In the records that follow, the lines from the one containing "recovery, no reliability." to the one containing "## start example", inclusive, are to be given again exactly.

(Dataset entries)
────────────────
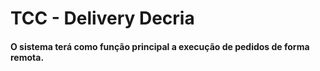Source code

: # TCC - Delivery Decria

#### O sistema terá como função principal a execução de pedidos de forma remota.
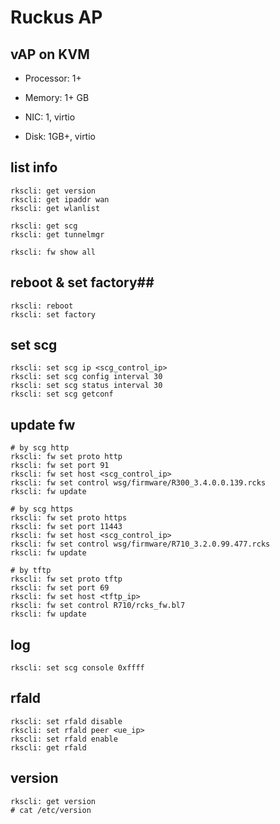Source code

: # Ruckus AP #


## vAP on KVM ##

* Processor: 1+

* Memory: 1+ GB

* NIC: 1, virtio

* Disk: 1GB+, virtio


## list info ##

	rkscli: get version
	rkscli: get ipaddr wan
	rkscli: get wlanlist

	rkscli: get scg
	rkscli: get tunnelmgr

	rkscli: fw show all


## reboot & set factory##

	rkscli: reboot
	rkscli: set factory


## set scg ##

	rkscli: set scg ip <scg_control_ip>
	rkscli: set scg config interval 30
	rkscli: set scg status interval 30
	rkscli: set scg getconf


## update fw ##

	# by scg http
	rkscli: fw set proto http
	rkscli: fw set port 91
	rkscli: fw set host <scg_control_ip>
	rkscli: fw set control wsg/firmware/R300_3.4.0.0.139.rcks
	rkscli: fw update

	# by scg https
	rkscli: fw set proto https
	rkscli: fw set port 11443
	rkscli: fw set host <scg_control_ip>
	rkscli: fw set control wsg/firmware/R710_3.2.0.99.477.rcks
	rkscli: fw update

	# by tftp
	rkscli: fw set proto tftp
	rkscli: fw set port 69
	rkscli: fw set host <tftp_ip>
	rkscli: fw set control R710/rcks_fw.bl7
	rkscli: fw update


## log ##

	rkscli: set scg console 0xffff


## rfald ##

	rkscli: set rfald disable
	rkscli: set rfald peer <ue_ip>
	rkscli: set rfald enable
	rkscli: get rfald

## version ##
	rkscli: get version
	# cat /etc/version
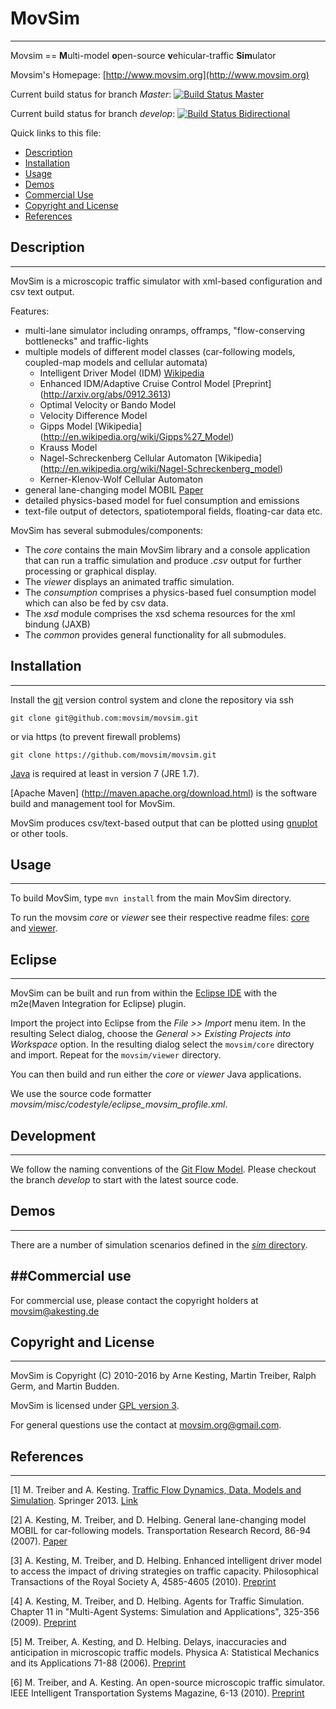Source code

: # MovSim 
---------

Movsim == **M**ulti-model **o**pen-source **v**ehicular-traffic **Sim**ulator

Movsim's Homepage: [http://www.movsim.org](http://www.movsim.org)

Current build status for branch *Master*: [![Build Status Master](https://api.travis-ci.org/movsim/movsim.png?branch=master)](https://travis-ci.org/movsim/movsim)

Current build status for branch *develop*: [![Build Status Bidirectional](https://api.travis-ci.org/movsim/movsim.png?branch=develop)](https://travis-ci.org/movsim/movsim)

Quick links to this file:

* [Description](#description)
* [Installation](#installation)
* [Usage](#usage)
* [Demos](#demos)
* [Commercial Use](#commercial-use)
* [Copyright and License](#copyright-and-license)
* [References](#references)


## Description
--------------

MovSim is a microscopic traffic simulator with xml-based configuration and csv text output.

Features:

- multi-lane simulator including onramps, offramps, "flow-conserving bottlenecks" and traffic-lights
- multiple models of different model classes (car-following models, coupled-map models and cellular automata)
  * Intelligent Driver Model (IDM) [Wikipedia](http://en.wikipedia.org/wiki/Intelligent_driver_model)
  * Enhanced IDM/Adaptive Cruise Control Model [Preprint] (http://arxiv.org/abs/0912.3613)
  * Optimal Velocity or Bando Model 
  * Velocity Difference Model 
  * Gipps Model [Wikipedia] (http://en.wikipedia.org/wiki/Gipps%27_Model)
  * Krauss Model
  * Nagel-Schreckenberg Cellular Automaton [Wikipedia] (http://en.wikipedia.org/wiki/Nagel-Schreckenberg_model)
  * Kerner-Klenov-Wolf Cellular Automaton
- general lane-changing model MOBIL [Paper](http://www.akesting.de/download/MOBIL_TRR_2007.pdf)
- detailed physics-based model for fuel consumption and emissions
- text-file output of detectors, spatiotemporal fields, floating-car data etc.

MovSim has several submodules/components: 

* The _core_ contains the main MovSim library and a console application that can run a traffic simulation and produce _.csv_ output for further processing or graphical display.
* The _viewer_ displays an animated traffic simulation.
* The _consumption_ comprises a physics-based fuel consumption model which can also be fed by csv data.
* The _xsd_ module comprises the xsd schema resources for the xml bindung (JAXB) 
* The _common_ provides general functionality for all submodules.


## Installation
---------------

Install the [git](http://git-scm.com/download) version control system and clone the repository via ssh

    git clone git@github.com:movsim/movsim.git
    
or via https (to prevent firewall problems)
       
    git clone https://github.com/movsim/movsim.git
              
[Java](http://openjdk.java.net/install/index.html) is required at least in version 7 (JRE 1.7).

[Apache Maven] (http://maven.apache.org/download.html) is the software build and management tool for MovSim.

MovSim produces csv/text-based output that can be plotted using [gnuplot](http://www.gnuplot.info/) or other tools. 


## Usage
--------

To build MovSim, type `mvn install` from the main MovSim directory.

To run the movsim _core_ or _viewer_ see their respective readme files: [core](https://github.com/movsim/movsim/blob/master/core/README.md) and [viewer](https://github.com/movsim/movsim/blob/master/viewer/README.md).


## Eclipse
----------

MovSim can be built and run from within the [Eclipse IDE](http://www.eclipse.org/downloads/) with the m2e(Maven Integration for Eclipse) plugin.

Import the project into Eclipse from the _File >> Import_ menu item. In the resulting Select dialog, choose the _General >> Existing Projects into Workspace_ option. In the resulting dialog select the `movsim/core` directory and import. Repeat for the `movsim/viewer` directory.

You can then build and run either the _core_ or _viewer_ Java applications.

We use the source code formatter _movsim/misc/codestyle/eclipse_movsim_profile.xml_.

## Development
--------------

We follow the naming conventions of the [Git Flow Model](http://nvie.com/posts/a-successful-git-branching-model/). Please checkout the branch *develop* to start with the latest source code. 

 
## Demos
--------

There are a number of simulation scenarios defined in the [_sim_ directory](https://github.com/movsim/movsim/tree/develop/sim).


##Commercial use
--------------

For commercial use, please contact the copyright holders at movsim@akesting.de


## Copyright and License
------------------------

MovSim is Copyright (C) 2010-2016 by Arne Kesting, Martin Treiber, Ralph Germ, and Martin Budden.

MovSim is licensed under [GPL version 3](https://github.com/movsim/movsim/blob/develop/COPYING).

For general questions use the contact at movsim.org@gmail.com.

## References 
-------------

[1] M. Treiber and A. Kesting. [Traffic Flow Dynamics, Data, Models and Simulation](http://www.traffic-flow-dynamics.org). Springer 2013. [Link](http://www.springer.com/physics/complexity/book/978-3-642-32459-8)

[2] A. Kesting, M. Treiber, and D. Helbing. General lane-changing model MOBIL for car-following models. 
    Transportation Research Record, 86-94 (2007). [Paper](http://www.akesting.de/download/MOBIL_TRR_2007.pdf)
    
[3] A. Kesting, M. Treiber, and D. Helbing. Enhanced intelligent driver model to access the impact of driving 
    strategies on traffic capacity. Philosophical Transactions of the Royal Society A, 4585-4605 (2010). [Preprint](http://arxiv.org/abs/0912.3613)
    
[4] A. Kesting, M. Treiber, and D. Helbing. Agents for Traffic Simulation. 
    Chapter 11 in "Multi-Agent Systems: Simulation and Applications", 325-356 (2009). [Preprint](http://arxiv.org/abs/0805.0300)
    
[5] M. Treiber, A. Kesting, and D. Helbing. Delays, inaccuracies and anticipation in microscopic traffic models.
    Physica A: Statistical Mechanics and its Applications 71-88 (2006). [Preprint](http://arxiv.org/abs/cond-mat/?0404736)

[6] M. Treiber, and A. Kesting. An open-source microscopic traffic simulator.
    IEEE Intelligent Transportation Systems Magazine, 6-13 (2010). [Preprint](http://arxiv.org/abs/1012.4913)
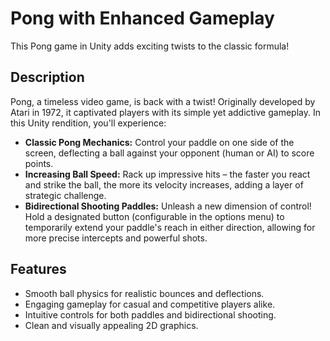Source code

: # Pong with Enhanced Gameplay

This Pong game in Unity adds exciting twists to the classic formula!

## Description

Pong, a timeless video game, is back with a twist! Originally developed by Atari in 1972, it captivated players with its simple yet addictive gameplay. In this Unity rendition, you'll experience:

* **Classic Pong Mechanics:** Control your paddle on one side of the screen, deflecting a ball against your opponent (human or AI) to score points.
* **Increasing Ball Speed:** Rack up impressive hits – the faster you react and strike the ball, the more its velocity increases, adding a layer of strategic challenge.
* **Bidirectional Shooting Paddles:** Unleash a new dimension of control! Hold a designated button (configurable in the options menu) to temporarily extend your paddle's reach in either direction, allowing for more precise intercepts and powerful shots.

## Features

* Smooth ball physics for realistic bounces and deflections.
* Engaging gameplay for casual and competitive players alike.
* Intuitive controls for both paddles and bidirectional shooting.
* Clean and visually appealing 2D graphics.
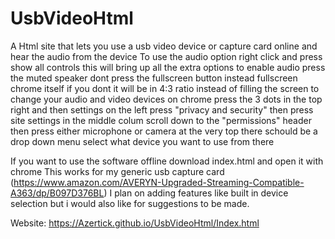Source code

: # UsbVideoHtml
A Html site that lets you use a usb video device or capture card online and hear the audio from the device
To use the audio option right click and press show all controls
this will bring up all the extra options to enable audio press the muted speaker
dont press the fullscreen button instead fullscreen chrome itself if you dont it will be in 4:3 ratio instead of filling the screen
to change your audio and video devices on chrome press the 3 dots in the top right and then settings
on the left press "privacy and security" then press site settings in the middle colum 
scroll down to the "permissions" header then press either microphone or camera at the very top there schould be a drop down menu
select what device you want to use from there

If you want to use the software offline download index.html and open it with chrome
This works for my generic usb capture card (https://www.amazon.com/AVERYN-Upgraded-Streaming-Compatible-A363/dp/B097D376BL) 
I plan on adding features like built in device selection but i would also like for suggestions to be made.

Website: https://Azertick.github.io/UsbVideoHtml/Index.html 

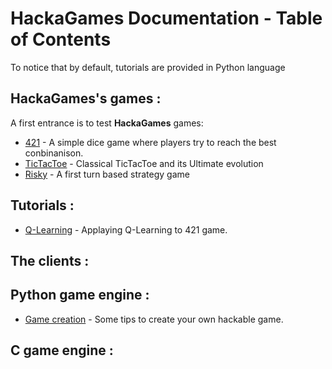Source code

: # HackaGames Documentation - Table of Contents

To notice that by default, tutorials are provided in Python language

## HackaGames's games :

A first entrance is to test **HackaGames** games:

- [421](./tuto-game-421.md) - A simple dice game where players try to reach the best conbinanison.
- [TicTacToe](./tuto-game-tictactoe.md) - Classical TicTacToe and its Ultimate evolution
- [Risky](./tuto-game-risky.md) - A first turn based strategy game

## Tutorials :
 
- [Q-Learning]() - Applaying Q-Learning to 421 game.

<!--
- [Decision Tree]() - Applaying Decision Tree.
- [Alpha-Beta]() - 
- [Factorized Q-Learning]() - Applaying Decision-Tree technics combined to Q-Learning with 421 game.
- [Decision Tree v2]() - Use Object-Oriented Programming to 
- [Q-Learning]() - Applaying Q-Learning to 421 game.
- [Factorized Q-Learning]() - Applaying Q-Learning to 421 game.
-->

## The clients :



## Python game engine :

- [Game creation](./tuto-engine-gamecreation-python.md) - Some tips to create your own hackable game.

## C game engine :



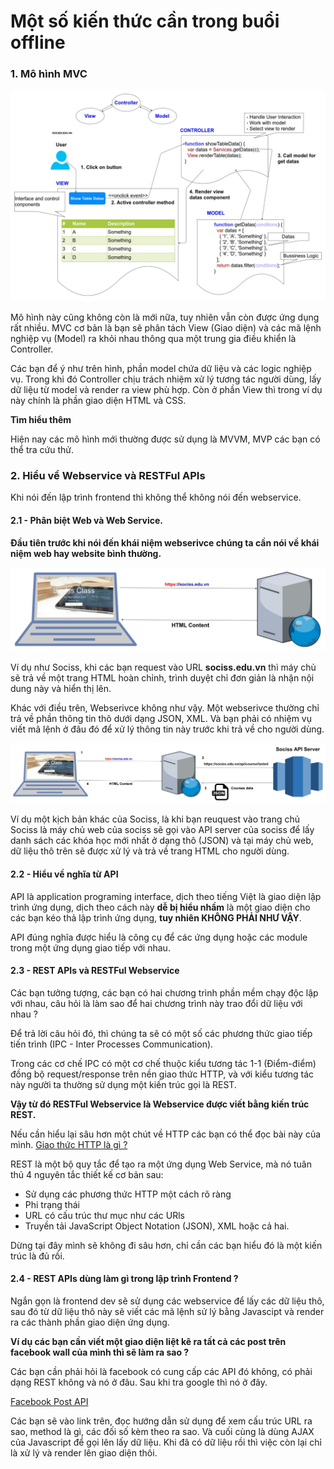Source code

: # Một số kiến thức cần trong buổi offline 


### 1. Mô hình MVC 

![MVC](./mvc.jpg  "MVC")

Mô hình này cũng không còn là mới nữa, tuy nhiên vẫn còn được ứng dụng rất nhiều. MVC cơ bản là bạn sẽ phân tách View (Giao diện) và các mã lệnh nghiệp vụ (Model) ra khỏi nhau thông qua một trung gia điều khiển là Controller.

Các bạn để ý như trên hình, phần model chứa dữ liệu và các logic nghiệp vụ. Trong khi đó Controller chịu trách nhiệm xử lý tương tác người dùng, lấy dữ liệu từ model và render ra view phù hợp. Còn ở phần View thì trong ví dụ này chính là phần giao diện HTML và CSS.

**Tìm hiểu thêm**

Hiện nay các mô hình mới thường được sử dụng là MVVM, MVP các bạn có thể tra cứu thử.

### 2. Hiểu về Webservice và RESTFul APIs 

Khi nói đến lập trình frontend thì không thể không nói đến webservice. 


#### 2.1 - Phân biệt Web và Web Service.

**Đầu tiên trước khi nói đến khái niệm webserivce chúng ta cần nói về khái niệm web hay website bình thường.**

![Web ](./web-service.jpg  "Web ")


Ví dụ như Sociss, khi các bạn request vào URL **sociss.edu.vn** thì máy chủ sẽ trả về một trang HTML hoàn chỉnh, trình duyệt chỉ đơn giản là nhận nội dung này và hiển thị lên.

 Khác với điều trên, Webserivce không như vậy. Một webserivce thường chỉ trả về phần thông tin thô dưới dạng JSON, XML. Và bạn phải có nhiệm vụ viết mã lệnh ở đâu đó để xử lý thông tin này trước khi trả về cho người dùng.
 
 ![Web Service](./web-service-v2.jpg  "Web Service ")
 
 Ví dụ một kịch bản khác của Sociss, là khi bạn reuquest vào trang chủ Sociss là máy chủ web của sociss sẽ gọi vào API server của sociss để lấy danh sách các khóa học mới nhất ở dạng thô (JSON) và tại máy chủ web, dữ liệu thô trên sẽ được xử lý và trả về trang HTML cho người dùng.

#### 2.2 - Hiểu về nghĩa từ API 

API là application programing interface, dịch theo tiếng Việt là giao diện lập trình ứng dụng, dịch theo cách này **dễ bị hiểu nhầm** là một giao diện cho các bạn kéo thả lập trình ứng dụng, **tuy nhiên KHÔNG PHẢI NHƯ VẬY**.

API đúng nghĩa được hiểu là công cụ để các ứng dụng hoặc các module trong một ứng dụng giao tiếp với nhau.

#### 2.3 - REST APIs và RESTFul Webservice  

 Các bạn tưởng tượng, các bạn có hai chương trình phần mềm chạy độc lập với nhau, câu hỏi là làm sao để hai chương trình này trao đổi dữ liệu với nhau ?
 
 Để trả lời câu hỏi đó, thì chúng ta sẽ có một số các phương thức giao tiếp tiến trình (IPC - Inter Processes Communication).
 
Trong các cơ chế IPC có một cơ chế thuộc kiểu tương tác 1-1 (Điểm-điểm) đồng bộ request/response trên nền giao thức HTTP, và với kiểu tương tác này người ta thường sử dụng một kiến trúc gọi là REST.

**Vậy từ đó RESTFul Webservice là Webservice được viết bằng kiến trúc REST.**

Nếu cần hiểu lại sâu hơn một chút về HTTP các bạn có thể đọc bài này của mình. [Giao thức HTTP là gì ? ](https://sociss.edu.vn/courses/nodejs/lesson/giao-thuc-http-la-gi) 


REST là một bộ quy tắc để tạo ra một ứng dụng Web Service, mà nó tuân thủ 4 nguyên tắc thiết kế cơ bản sau:

+ Sử dụng các phương thức HTTP một cách rõ ràng
+ Phi trạng thái
+ URL có cấu trúc thư mục như các URls
+ Truyền tải JavaScript Object Notation (JSON), XML hoặc cả hai.


Dừng tại đây mình sẽ không đi sâu hơn, chỉ cần các bạn hiểu đó là một kiến trúc là đủ rồi.


#### 2.4 - REST APIs dùng làm gì trong lập trình Frontend ?

Ngắn gọn là frontend dev sẽ sử dụng các webservice để lấy các dữ liệu thô, sau đó từ dữ liệu thô này sẽ viết các mã lệnh sử lý bằng Javascipt và render ra các thành phần giao diện ứng dụng.


**Ví dụ các bạn cần viết một giao diện liệt kê ra tất cả các post trên facebook wall của mình thì sẽ làm ra sao ?**

Các bạn cần phải hỏi là facebook có cung cấp các API đó không, có phải dạng REST không và nó ở đâu. Sau khi tra google thì nó ở đây.

[Facebook Post API ](https://developers.facebook.com/docs/graph-api/reference/v2.11/post) 


Các bạn sẽ vào link trên, đọc hướng dẫn sử dụng để xem cấu trúc URL ra sao, method là gì, các đối số kèm theo ra sao. Và cuối cùng là dùng AJAX của Javascript để gọi lên lấy dữ liệu. Khi đã có dữ liệu rồi thì việc còn lại chỉ là xử lý và render lên giao diện thôi.



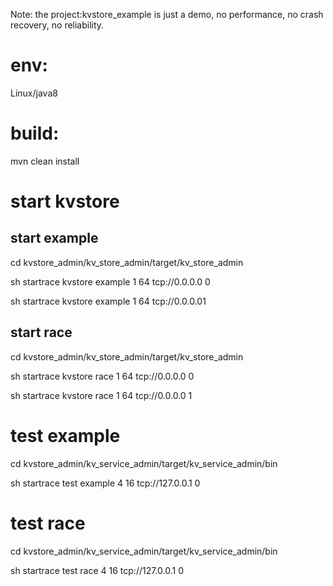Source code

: Note: the project:kvstore_example is just a demo, no performance, no crash recovery, no reliability.

# env:

Linux/java8



# build:

<!--after clone project-->

mvn clean install

# start kvstore

## start example

cd kvstore_admin/kv_store_admin/target/kv_store_admin

<!-- start example and clear data -->

sh startrace kvstore example 1 64 tcp://0.0.0.0 0

 <!--start example and do not clear data--> 

sh startrace kvstore example 1 64 tcp://0.0.0.01

## start race

cd kvstore_admin/kv_store_admin/target/kv_store_admin

<!-- start race and clear data -->

sh startrace kvstore race 1 64 tcp://0.0.0.0 0

<!-- start race and do not clear data -->

sh startrace kvstore race 1 64 tcp://0.0.0.0 1

# test example

cd kvstore_admin/kv_service_admin/target/kv_service_admin/bin

<!-- the param:1 is kv number(million) -->

sh startrace test example 4 16 tcp://127.0.0.1 0

# test race

cd kvstore_admin/kv_service_admin/target/kv_service_admin/bin

<!-- the param:1 is kv number(million) -->

sh startrace test race 4 16 tcp://127.0.0.1 0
────────────────
ANSWER SPACE
: Note: the project:kvstore_example is just a demo, no performance, no crash recovery, no reliability.

# env:

Linux/java8



# build:

<!--after clone project-->

mvn clean install

# start kvstore

## start example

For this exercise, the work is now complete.